_Task to carry out:_ Among the entries, which lines carry the string "Maple"? Copy each of them.
***
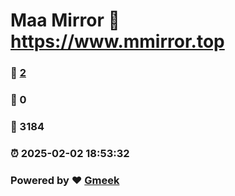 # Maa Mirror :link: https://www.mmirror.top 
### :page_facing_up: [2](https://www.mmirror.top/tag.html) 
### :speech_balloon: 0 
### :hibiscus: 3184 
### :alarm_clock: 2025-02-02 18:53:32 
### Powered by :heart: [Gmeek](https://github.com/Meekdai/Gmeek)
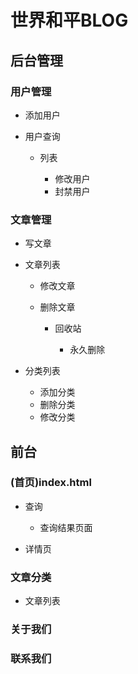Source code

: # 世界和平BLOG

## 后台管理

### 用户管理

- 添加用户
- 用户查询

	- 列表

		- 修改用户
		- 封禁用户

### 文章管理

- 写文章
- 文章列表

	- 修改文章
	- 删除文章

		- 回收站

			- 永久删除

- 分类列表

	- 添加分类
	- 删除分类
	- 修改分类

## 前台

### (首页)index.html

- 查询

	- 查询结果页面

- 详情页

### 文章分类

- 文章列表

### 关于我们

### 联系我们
***
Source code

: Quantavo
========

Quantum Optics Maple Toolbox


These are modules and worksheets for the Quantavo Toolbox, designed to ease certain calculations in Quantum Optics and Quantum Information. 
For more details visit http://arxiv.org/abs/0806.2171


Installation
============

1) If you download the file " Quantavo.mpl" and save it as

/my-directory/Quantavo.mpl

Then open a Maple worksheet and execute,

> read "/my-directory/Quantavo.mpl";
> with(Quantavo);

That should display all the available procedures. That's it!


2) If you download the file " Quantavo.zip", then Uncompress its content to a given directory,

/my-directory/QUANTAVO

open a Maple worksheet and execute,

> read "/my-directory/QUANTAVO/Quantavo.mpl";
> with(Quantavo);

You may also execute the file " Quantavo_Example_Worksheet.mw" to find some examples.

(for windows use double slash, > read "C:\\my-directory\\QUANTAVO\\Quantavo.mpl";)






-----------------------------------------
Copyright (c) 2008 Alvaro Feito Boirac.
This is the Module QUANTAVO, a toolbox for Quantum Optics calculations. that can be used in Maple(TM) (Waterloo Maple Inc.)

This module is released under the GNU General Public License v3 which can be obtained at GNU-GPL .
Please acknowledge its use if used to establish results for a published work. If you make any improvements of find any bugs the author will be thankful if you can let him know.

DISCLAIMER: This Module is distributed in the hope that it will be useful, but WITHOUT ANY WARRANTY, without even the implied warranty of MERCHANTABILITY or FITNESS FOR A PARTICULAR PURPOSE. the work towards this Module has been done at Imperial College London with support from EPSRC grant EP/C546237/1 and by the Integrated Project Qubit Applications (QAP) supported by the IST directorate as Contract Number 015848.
***
_Answer to this problem:_
Quantum Optics Maple Toolbox
Then open a Maple worksheet and execute,
open a Maple worksheet and execute,
This is the Module QUANTAVO, a toolbox for Quantum Optics calculations. that can be used in Maple(TM) (Waterloo Maple Inc.)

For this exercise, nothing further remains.